The oral care thing is just plain nasty. But I see it all the time. I'd casually mention it to your supervisor and privately document it. Its out of your hands and up to the supervisor. But at least you covered yourself with your own documentation. In this job, supervisors change pretty often. Have patience and bring it up again with the next supervisor.

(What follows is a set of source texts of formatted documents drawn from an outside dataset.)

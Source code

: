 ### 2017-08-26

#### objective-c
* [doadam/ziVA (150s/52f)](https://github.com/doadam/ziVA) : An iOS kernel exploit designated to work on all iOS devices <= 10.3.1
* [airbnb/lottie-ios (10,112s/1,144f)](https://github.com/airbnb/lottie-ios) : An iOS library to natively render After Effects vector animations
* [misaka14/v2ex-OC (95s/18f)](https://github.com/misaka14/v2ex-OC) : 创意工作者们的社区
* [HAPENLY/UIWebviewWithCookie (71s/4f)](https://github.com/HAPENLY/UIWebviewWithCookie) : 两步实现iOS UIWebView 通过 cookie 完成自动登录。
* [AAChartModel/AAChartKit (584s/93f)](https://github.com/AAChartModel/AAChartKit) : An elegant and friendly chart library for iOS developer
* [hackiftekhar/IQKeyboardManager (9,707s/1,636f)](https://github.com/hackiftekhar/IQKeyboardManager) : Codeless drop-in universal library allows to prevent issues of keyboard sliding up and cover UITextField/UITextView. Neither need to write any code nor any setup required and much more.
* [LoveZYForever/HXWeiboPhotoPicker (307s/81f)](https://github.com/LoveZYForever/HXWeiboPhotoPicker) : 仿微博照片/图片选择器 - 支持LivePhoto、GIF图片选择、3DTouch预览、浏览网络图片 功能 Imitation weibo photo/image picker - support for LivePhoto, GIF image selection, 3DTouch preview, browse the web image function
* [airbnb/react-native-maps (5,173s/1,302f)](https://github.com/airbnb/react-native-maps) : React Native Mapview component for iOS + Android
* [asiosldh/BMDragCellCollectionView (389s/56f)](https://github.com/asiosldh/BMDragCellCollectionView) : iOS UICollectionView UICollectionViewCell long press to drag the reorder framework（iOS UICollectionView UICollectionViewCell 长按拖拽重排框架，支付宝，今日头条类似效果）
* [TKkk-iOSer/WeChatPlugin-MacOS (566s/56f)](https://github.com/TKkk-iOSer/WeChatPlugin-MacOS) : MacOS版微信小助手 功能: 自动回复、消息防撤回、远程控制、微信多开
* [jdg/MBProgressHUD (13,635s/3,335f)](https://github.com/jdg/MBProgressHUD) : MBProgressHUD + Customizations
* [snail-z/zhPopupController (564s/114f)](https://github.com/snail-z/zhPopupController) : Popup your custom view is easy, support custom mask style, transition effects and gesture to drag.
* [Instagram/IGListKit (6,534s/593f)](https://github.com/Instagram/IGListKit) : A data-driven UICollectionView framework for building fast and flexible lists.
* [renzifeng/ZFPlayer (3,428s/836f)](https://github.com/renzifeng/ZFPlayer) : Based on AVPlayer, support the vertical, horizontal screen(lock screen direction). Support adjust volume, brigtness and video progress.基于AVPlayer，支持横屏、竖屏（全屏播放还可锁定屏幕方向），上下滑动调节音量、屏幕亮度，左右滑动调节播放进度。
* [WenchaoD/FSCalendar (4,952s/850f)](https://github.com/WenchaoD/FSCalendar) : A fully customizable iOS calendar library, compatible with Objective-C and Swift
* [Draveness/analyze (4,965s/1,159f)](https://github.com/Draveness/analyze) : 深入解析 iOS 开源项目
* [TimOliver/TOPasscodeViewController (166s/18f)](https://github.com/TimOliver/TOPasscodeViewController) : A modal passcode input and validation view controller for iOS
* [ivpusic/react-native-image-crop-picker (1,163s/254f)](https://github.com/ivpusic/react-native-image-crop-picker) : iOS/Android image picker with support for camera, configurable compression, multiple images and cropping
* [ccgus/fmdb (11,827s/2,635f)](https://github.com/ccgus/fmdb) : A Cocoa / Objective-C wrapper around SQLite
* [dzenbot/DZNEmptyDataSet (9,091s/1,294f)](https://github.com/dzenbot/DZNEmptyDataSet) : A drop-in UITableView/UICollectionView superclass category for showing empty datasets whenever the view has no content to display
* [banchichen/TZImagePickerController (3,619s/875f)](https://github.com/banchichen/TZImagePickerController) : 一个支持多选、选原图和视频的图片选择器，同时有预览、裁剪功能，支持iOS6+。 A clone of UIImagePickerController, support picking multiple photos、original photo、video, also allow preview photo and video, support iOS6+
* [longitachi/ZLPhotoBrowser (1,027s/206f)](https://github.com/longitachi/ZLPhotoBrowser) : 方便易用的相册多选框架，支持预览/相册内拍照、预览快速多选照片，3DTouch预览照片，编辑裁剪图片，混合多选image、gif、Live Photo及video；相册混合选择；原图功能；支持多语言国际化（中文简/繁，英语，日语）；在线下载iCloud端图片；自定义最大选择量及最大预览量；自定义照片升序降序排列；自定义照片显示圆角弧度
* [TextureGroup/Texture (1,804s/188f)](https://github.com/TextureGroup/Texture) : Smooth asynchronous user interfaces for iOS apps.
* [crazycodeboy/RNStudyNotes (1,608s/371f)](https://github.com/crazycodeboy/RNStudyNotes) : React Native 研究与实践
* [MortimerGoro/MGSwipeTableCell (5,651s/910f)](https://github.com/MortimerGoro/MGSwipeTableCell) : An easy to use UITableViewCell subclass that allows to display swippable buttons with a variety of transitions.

Good luck. It sounds like you care and want to give the pt great care. Unfortunately, many nurses won't offer the quality of nursing you do. Find a family that appreciates it and you'll be worth more than gold to them.
Gooselady, BSN, RN
601 Posts
One thing about private duty nursing I have noticed is an extreme adherence to what I might call "rituals", rather than routines. These are ways of doing things that are not standard of care, have been done sometimes for many years. I find that when the family, the Primary Caregiver, other nurses who have been there for a while, and the provider who is supposed to be directing all of it don't seem to care, your battle uphill will be very steep.The only avenues I can see at the moment is to calmly educate the family about the consequences of failing to do the things that are not being done in hopes that rationale will persuade them that this is what is best for their family members health and safety.It's really unfortunate that the case manager doesn't care, but a case conference I find can really work wonders. You can get an idea why the other nurses are failing to do mouth care and date the supplies. You still may face a wall of resistance, but may gain insight into what they see as their role as a skilled nurse in the home.Do you have a separate spiral notebook to leave informal updates for nurses as many times we don't meet face to face or the other nurse mumbles something for 20 seconds and rushes out the door (ie no report) It can be useful for reminders like that.If none of the above ideas are workable, yes your only option is to assess whether mandatory reporting comes into play. In the end, though as others have said, "she who rocks the boat" will generally find themselves off a case, though it's possible in some situations that it's worth it to get your patient/client what he/she needs.
I'm two months into private duty, and have two 'cases'. I've noticed the 'ritual vs routine' and had no idea what I was seeing lol. The rituals, like all rituals, are held very dear, they are more like life savers or beacons holding back the darkness -- not to be trifled with! Almost sacred.
I go along with them, they are not the least bit harmful or contraindicated for good care (ETA: in my particular cases). They are really noticeable in the private duty setting, but they are there, come to think of it, in bedside nursing too, and specific to the nurse rather than the patient. I'm thinking of one of my preceptors, who couldn't restrain herself from tidying or straightening corners whenever something out of place or crooked assaulted her . She was good humored about how OCD she was, a nurse I'd trust with my grandbabies, but dang she was ritualistic. She never insisted her rituals were 'the only right way'. But that might happen in a home setting. People are superstitious without even knowing it, and that includes me. Whatever seems to keep your fragile six year old out of the hospital and off of a vent is what you're gonna do.
I'm still being amazed almost every time I work at how WHERE I am a nurse has as much to do with what I DO as a nurse as . . . um, what I do as a nurse
Nibbles1
556 Posts
My case I'm on right now, the mom gets furious if dates are on things. I mean stark lunatic furious.
I've seen some of the same things you are describing. Most of the time the nurses that slack usually quit within a few months.